【发布时间】:2020-11-25 15:17:13
【问题描述】:
我正在尝试将带有管道分隔符的 csv 加载到配置单元外部表中。数据字段中出现的管道用引号括起来。数据中出现的双引号用 \ 转义。当我配置外部表时,我看到带有双引号的数据没有正确解释。
test.csv
id|name
105|"Test | pipe delim in field"
107|\" Test Escaped single double quote in HIVE
108|\" Test Escaped enclosed double quote in HIVE \"
109|\\" Test Escaped enclosed double quote in HIVE \"
110|\\" Test Escaped enclosed double quote in HIVE \\"
外部建表语句
drop table test_schema.hive_test;
CREATE EXTERNAL TABLE test_schema.hive_test (id string, name string)
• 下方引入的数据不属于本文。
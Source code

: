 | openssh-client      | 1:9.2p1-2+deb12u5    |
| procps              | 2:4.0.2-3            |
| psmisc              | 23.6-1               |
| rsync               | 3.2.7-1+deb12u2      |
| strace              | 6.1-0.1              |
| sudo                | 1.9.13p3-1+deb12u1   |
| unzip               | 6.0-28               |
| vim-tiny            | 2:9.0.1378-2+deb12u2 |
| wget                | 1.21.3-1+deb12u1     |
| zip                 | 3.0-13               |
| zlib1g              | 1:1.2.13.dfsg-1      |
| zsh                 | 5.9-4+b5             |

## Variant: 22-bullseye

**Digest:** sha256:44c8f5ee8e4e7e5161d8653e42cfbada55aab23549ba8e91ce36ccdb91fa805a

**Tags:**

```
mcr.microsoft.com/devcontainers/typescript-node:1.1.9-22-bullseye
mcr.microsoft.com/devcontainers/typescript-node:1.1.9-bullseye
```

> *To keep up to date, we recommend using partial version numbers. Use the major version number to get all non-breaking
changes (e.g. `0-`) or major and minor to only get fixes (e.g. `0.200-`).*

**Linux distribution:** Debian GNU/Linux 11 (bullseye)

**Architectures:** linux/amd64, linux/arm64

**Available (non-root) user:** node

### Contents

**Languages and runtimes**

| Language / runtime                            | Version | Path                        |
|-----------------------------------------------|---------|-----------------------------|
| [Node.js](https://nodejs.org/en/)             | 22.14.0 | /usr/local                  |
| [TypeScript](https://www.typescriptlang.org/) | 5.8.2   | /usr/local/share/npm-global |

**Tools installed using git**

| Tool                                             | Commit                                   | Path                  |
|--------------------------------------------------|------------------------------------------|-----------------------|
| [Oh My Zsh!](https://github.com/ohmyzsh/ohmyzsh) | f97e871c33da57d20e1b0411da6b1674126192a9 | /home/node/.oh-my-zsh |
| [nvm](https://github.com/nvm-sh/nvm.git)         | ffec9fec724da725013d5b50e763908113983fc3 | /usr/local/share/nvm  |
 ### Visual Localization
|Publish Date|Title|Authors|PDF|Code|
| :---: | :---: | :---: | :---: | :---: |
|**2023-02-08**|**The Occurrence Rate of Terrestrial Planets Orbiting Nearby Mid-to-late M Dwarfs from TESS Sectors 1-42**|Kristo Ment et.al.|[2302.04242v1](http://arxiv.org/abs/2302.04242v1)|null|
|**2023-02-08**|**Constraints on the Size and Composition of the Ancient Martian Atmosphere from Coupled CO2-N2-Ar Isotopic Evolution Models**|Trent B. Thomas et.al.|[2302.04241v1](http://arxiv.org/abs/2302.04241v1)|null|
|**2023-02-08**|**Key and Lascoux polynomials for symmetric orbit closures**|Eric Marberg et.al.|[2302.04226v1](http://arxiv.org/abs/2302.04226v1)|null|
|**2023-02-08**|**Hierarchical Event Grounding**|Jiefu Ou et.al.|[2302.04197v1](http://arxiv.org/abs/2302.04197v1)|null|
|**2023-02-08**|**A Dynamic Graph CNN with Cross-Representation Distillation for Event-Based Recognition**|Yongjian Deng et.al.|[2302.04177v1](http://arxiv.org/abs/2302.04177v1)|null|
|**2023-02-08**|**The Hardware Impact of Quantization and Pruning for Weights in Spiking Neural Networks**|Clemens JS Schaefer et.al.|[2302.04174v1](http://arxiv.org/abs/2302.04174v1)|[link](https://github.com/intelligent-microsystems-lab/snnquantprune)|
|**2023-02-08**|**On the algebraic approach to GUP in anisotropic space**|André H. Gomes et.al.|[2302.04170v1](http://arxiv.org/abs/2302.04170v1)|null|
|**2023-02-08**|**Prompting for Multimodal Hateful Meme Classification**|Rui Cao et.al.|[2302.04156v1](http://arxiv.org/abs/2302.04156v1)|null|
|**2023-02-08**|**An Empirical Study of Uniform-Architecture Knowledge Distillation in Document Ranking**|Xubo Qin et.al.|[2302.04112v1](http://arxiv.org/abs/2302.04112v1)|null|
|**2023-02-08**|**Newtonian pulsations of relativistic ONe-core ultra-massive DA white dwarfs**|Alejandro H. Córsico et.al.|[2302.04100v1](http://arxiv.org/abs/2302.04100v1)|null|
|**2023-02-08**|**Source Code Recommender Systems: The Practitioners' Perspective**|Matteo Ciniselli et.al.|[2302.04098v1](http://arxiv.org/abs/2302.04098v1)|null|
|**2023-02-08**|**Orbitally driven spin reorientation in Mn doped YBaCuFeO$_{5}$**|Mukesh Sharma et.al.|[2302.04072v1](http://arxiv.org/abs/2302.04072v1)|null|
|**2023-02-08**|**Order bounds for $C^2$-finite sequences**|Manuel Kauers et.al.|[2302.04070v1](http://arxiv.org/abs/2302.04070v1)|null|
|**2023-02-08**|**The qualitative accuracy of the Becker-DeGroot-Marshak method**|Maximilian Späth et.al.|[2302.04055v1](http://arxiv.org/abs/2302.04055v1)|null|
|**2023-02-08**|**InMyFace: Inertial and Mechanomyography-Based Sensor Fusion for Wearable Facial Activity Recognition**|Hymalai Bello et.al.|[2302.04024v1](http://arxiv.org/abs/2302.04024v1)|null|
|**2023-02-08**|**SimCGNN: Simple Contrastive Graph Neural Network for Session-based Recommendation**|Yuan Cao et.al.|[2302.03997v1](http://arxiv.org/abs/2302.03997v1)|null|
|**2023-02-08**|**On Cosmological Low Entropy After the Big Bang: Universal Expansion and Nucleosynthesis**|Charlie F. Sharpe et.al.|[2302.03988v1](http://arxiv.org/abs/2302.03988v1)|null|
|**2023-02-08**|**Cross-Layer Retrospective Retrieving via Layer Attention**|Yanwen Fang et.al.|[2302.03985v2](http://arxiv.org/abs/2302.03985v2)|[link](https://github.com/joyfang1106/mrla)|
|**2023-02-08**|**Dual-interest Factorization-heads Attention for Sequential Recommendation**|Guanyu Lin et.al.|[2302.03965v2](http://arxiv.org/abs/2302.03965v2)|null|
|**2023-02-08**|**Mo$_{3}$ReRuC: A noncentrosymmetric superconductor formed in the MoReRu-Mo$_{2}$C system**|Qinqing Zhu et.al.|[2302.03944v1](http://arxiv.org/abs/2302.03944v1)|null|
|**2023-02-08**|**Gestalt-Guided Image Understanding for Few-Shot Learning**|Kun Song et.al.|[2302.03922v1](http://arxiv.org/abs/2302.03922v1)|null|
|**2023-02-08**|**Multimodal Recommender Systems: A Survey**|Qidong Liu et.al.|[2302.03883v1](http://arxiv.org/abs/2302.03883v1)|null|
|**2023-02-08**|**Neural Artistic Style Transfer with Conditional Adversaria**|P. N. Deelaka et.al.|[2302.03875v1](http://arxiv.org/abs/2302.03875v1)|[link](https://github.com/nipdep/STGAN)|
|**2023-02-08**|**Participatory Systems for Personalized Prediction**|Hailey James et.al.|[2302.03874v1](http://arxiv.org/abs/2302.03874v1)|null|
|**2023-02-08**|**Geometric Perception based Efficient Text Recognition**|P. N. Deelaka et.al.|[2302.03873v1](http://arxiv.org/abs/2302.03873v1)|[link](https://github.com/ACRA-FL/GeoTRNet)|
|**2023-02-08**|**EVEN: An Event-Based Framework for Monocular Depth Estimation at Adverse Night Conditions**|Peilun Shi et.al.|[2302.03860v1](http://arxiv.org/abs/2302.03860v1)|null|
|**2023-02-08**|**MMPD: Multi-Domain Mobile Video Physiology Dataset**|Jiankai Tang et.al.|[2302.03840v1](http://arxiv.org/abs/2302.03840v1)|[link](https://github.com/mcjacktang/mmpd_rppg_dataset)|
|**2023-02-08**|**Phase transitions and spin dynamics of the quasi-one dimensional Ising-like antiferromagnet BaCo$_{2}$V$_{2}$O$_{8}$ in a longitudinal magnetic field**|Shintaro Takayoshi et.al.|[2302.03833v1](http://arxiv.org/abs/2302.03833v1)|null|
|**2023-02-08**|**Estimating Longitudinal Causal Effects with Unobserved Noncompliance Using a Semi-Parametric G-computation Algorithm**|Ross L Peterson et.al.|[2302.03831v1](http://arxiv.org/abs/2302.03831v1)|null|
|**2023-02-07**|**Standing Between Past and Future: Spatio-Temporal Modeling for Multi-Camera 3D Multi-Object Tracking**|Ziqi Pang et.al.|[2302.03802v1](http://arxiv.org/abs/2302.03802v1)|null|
ROW FORMAT SERDE 'org.apache.hadoop.hive.serde2.OpenCSVSerde' WITH SERDEPROPERTIES
(
"separatorChar" = "|",
"quoteChar" = "\"",
"escapeChar" = "\\"
)
LOCATION '/staging/test/hive'
tblproperties ("skip.header.line.count"="1");
输出
+---------------+-------------------------------------------------+
| hive_test.id | hive_test.name |
+---------------+-------------------------------------------------+
| 105 | Test | pipe delim in field |
| 107 | NULL |
| 108 | NULL |
| 109 | NULL |
| 110 | " Test Escaped enclosed double quote in HIVE \ |
+---------------+-------------------------------------------------+
预期输出
+---------------+-------------------------------------------------+
| hive_test.id | hive_test.name |
+---------------+-------------------------------------------------+
| 105 | Test | pipe delim in field |
| 107 | " Test Escaped single double quote in HIVE |
| 108 | " Test Escaped enclosed double quote in HIVE " |
| 109 | NULL |
| 110 | NULL |
+---------------+-------------------------------------------------+
打开 CSV 版本 2.3
【问题讨论】:
-
我尝试使用带有双反斜杠的附加行 109 和 110,如您共享的解决方案之一中所建议的那样。我看到 110 显示了价值,但第二个双引号再次没有正确显示。尝试更新问题
标签: hadoop hive opencsv hive-serde